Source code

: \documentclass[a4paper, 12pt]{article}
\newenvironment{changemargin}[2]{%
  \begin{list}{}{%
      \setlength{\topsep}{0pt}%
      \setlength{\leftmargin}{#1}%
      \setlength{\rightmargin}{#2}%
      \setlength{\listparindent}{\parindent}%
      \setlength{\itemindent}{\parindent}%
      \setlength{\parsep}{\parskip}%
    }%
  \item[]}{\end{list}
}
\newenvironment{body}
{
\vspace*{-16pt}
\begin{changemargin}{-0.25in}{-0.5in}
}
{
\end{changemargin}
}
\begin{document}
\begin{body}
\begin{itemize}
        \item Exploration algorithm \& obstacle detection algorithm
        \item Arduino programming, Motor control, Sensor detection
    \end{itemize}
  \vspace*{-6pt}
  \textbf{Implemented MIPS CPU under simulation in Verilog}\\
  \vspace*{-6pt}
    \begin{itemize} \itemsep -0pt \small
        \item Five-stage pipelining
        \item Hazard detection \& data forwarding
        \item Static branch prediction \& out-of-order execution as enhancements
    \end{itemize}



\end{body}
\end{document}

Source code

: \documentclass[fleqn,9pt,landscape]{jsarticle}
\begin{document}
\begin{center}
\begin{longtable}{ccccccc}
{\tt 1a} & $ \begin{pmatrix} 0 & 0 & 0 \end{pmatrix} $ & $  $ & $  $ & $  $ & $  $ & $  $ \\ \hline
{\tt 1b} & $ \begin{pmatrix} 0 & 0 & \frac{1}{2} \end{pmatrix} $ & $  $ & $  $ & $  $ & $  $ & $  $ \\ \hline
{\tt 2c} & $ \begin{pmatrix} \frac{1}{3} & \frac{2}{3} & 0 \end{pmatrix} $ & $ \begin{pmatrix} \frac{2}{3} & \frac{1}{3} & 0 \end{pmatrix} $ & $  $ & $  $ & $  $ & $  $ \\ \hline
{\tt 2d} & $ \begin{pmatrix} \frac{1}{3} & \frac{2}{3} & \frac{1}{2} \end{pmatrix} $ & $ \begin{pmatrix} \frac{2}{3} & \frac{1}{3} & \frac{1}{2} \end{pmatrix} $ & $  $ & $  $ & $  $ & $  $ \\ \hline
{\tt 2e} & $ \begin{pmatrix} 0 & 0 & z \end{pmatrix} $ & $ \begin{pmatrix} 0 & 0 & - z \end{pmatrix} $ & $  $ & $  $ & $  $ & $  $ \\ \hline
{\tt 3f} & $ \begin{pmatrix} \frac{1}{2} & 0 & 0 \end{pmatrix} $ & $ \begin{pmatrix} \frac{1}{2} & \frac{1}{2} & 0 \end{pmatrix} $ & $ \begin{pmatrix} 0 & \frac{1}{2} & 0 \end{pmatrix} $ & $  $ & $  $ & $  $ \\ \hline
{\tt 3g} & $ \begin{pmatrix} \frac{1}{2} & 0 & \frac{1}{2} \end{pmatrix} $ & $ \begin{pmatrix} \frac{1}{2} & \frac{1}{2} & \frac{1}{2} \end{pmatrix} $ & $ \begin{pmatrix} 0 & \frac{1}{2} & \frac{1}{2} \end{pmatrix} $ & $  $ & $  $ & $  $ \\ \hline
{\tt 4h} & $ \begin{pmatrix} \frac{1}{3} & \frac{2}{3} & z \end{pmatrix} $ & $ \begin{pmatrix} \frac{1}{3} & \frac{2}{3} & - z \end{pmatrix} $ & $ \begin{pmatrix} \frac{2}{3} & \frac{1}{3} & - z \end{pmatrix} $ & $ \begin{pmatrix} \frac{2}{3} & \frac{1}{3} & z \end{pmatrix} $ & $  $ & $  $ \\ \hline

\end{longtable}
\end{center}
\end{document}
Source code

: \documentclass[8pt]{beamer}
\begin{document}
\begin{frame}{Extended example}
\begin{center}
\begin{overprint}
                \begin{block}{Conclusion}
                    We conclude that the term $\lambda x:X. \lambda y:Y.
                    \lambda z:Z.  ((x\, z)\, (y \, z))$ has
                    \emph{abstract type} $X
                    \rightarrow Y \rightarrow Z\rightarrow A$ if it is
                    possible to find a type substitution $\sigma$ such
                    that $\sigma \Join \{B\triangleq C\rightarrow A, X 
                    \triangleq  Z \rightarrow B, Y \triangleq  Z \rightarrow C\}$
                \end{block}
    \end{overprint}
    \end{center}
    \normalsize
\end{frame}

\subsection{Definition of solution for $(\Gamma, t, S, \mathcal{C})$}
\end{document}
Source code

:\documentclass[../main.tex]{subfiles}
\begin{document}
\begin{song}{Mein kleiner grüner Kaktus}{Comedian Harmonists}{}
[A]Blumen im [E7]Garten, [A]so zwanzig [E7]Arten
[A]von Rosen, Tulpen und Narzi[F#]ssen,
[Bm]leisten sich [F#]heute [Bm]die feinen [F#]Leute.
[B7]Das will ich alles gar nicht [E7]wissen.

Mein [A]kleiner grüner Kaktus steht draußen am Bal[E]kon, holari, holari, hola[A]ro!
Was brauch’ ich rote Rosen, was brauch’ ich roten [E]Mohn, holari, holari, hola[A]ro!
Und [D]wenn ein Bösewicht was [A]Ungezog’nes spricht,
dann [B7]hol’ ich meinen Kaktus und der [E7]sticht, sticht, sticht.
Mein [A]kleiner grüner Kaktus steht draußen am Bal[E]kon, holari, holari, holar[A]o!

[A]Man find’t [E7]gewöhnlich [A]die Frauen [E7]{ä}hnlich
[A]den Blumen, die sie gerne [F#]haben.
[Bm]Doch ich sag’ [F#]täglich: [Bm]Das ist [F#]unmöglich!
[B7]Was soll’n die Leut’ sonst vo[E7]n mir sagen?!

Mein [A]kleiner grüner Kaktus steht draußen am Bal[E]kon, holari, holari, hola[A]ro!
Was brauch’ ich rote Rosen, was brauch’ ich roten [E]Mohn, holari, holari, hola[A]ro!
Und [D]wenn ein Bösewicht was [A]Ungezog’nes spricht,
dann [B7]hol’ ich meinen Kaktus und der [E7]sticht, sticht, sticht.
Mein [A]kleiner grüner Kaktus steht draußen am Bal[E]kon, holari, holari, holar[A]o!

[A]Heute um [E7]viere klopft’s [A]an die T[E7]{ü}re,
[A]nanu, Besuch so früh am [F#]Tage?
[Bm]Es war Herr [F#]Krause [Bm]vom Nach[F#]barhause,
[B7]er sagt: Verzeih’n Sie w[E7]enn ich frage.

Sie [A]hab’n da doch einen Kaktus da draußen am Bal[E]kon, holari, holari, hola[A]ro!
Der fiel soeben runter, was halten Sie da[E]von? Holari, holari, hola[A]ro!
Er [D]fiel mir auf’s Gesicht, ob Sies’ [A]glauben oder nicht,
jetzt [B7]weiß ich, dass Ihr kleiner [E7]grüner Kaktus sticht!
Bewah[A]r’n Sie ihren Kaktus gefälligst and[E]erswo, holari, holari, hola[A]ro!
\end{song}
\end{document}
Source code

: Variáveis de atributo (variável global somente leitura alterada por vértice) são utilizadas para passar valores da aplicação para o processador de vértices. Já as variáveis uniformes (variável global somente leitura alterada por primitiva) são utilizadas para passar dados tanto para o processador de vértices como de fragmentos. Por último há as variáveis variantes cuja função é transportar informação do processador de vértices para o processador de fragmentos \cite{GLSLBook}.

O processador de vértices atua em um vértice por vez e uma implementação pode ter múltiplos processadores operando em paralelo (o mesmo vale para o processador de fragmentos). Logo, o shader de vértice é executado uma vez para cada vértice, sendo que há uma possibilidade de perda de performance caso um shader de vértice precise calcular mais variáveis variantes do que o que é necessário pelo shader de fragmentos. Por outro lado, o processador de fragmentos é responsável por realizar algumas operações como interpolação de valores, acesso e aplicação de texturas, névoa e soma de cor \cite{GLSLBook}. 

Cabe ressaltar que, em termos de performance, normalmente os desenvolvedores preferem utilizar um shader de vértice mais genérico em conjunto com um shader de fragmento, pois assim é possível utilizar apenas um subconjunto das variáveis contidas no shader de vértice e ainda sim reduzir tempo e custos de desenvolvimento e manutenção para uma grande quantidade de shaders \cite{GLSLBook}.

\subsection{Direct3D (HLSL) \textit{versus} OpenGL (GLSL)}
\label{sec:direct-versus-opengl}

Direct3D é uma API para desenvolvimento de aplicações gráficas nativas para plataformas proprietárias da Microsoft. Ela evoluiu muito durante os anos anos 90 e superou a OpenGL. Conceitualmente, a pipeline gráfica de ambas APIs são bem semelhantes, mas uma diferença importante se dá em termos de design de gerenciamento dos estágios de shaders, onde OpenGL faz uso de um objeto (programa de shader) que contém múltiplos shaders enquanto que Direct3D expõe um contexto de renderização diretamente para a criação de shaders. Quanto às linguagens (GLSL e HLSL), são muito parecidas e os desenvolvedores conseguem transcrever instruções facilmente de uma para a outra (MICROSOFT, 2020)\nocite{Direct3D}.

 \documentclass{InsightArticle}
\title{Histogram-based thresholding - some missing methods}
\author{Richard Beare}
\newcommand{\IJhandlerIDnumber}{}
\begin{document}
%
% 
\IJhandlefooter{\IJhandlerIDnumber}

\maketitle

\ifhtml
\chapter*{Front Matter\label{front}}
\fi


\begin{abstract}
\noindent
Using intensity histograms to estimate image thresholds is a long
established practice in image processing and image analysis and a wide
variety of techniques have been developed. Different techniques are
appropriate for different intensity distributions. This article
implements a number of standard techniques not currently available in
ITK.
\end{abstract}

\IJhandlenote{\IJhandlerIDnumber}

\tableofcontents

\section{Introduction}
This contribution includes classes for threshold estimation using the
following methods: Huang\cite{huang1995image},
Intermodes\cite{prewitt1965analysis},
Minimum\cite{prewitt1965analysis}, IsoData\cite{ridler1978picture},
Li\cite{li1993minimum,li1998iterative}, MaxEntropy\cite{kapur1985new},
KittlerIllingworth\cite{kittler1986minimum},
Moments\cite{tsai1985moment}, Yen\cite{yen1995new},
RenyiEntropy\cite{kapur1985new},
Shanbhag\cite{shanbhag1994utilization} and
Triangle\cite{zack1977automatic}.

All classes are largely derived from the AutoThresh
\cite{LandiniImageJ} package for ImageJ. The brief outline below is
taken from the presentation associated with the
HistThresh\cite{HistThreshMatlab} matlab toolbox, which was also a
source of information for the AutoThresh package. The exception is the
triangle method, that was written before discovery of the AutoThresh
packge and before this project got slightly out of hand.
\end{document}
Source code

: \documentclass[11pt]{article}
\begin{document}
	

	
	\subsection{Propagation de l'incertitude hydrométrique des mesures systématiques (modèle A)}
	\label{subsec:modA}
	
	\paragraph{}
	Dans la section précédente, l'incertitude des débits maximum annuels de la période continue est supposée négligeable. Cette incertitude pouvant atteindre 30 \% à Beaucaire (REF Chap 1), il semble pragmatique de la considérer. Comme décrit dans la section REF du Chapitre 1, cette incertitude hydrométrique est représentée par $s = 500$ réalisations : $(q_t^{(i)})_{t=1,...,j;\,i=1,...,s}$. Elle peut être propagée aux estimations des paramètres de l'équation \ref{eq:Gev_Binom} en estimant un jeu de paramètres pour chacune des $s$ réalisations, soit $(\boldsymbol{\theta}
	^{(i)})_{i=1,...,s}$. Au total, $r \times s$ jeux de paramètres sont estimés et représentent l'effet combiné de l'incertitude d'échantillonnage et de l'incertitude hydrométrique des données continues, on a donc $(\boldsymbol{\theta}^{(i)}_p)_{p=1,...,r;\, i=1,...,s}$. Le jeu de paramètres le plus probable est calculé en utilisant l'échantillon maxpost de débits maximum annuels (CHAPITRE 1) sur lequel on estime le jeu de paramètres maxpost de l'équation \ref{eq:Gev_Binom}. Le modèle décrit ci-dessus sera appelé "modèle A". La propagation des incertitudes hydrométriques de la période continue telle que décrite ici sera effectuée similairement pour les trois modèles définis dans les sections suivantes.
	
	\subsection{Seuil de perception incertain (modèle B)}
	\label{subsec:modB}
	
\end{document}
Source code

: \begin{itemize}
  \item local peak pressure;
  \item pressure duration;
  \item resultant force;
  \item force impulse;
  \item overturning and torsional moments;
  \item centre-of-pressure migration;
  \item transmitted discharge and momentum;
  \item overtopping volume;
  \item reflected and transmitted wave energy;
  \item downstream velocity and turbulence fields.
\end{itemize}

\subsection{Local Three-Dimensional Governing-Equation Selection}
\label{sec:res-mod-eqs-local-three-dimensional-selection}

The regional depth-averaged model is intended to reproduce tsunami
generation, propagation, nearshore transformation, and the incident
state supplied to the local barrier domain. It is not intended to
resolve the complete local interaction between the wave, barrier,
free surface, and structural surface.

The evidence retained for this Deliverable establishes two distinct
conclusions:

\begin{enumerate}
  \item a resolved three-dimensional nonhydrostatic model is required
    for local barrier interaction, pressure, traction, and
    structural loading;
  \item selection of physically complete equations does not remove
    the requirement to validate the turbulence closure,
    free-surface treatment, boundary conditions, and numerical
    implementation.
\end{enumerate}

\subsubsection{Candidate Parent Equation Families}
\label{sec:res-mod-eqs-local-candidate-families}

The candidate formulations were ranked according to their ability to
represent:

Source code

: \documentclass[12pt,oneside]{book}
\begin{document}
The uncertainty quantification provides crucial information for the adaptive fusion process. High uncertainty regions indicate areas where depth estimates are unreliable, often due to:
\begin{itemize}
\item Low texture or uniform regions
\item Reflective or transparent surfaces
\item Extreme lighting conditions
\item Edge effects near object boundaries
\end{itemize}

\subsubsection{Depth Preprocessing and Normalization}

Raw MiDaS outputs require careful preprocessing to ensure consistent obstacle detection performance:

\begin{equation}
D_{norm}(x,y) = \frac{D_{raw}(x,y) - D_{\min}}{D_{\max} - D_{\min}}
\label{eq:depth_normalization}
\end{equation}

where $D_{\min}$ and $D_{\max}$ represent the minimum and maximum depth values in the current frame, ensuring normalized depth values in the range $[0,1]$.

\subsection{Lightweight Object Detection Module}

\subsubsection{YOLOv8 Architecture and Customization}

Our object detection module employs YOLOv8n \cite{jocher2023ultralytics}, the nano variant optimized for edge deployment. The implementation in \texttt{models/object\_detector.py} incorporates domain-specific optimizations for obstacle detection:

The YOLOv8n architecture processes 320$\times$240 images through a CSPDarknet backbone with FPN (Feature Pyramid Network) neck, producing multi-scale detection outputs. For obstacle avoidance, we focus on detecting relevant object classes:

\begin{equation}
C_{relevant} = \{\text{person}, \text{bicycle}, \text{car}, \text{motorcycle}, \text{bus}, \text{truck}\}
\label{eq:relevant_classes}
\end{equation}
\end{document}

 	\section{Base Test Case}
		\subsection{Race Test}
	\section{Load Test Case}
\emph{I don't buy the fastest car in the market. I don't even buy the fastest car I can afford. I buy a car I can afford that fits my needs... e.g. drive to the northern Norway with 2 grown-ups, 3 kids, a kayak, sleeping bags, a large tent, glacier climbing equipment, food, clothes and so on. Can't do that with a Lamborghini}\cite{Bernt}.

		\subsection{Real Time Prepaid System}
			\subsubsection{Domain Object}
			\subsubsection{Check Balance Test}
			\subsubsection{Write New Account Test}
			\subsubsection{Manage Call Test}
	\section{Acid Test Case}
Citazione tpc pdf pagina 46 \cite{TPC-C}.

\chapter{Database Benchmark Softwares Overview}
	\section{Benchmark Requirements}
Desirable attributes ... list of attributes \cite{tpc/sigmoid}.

• THE TASK: Tally the lines in the records containing the string "song"; output only the tally.

• WRITTEN RESPONSE: 2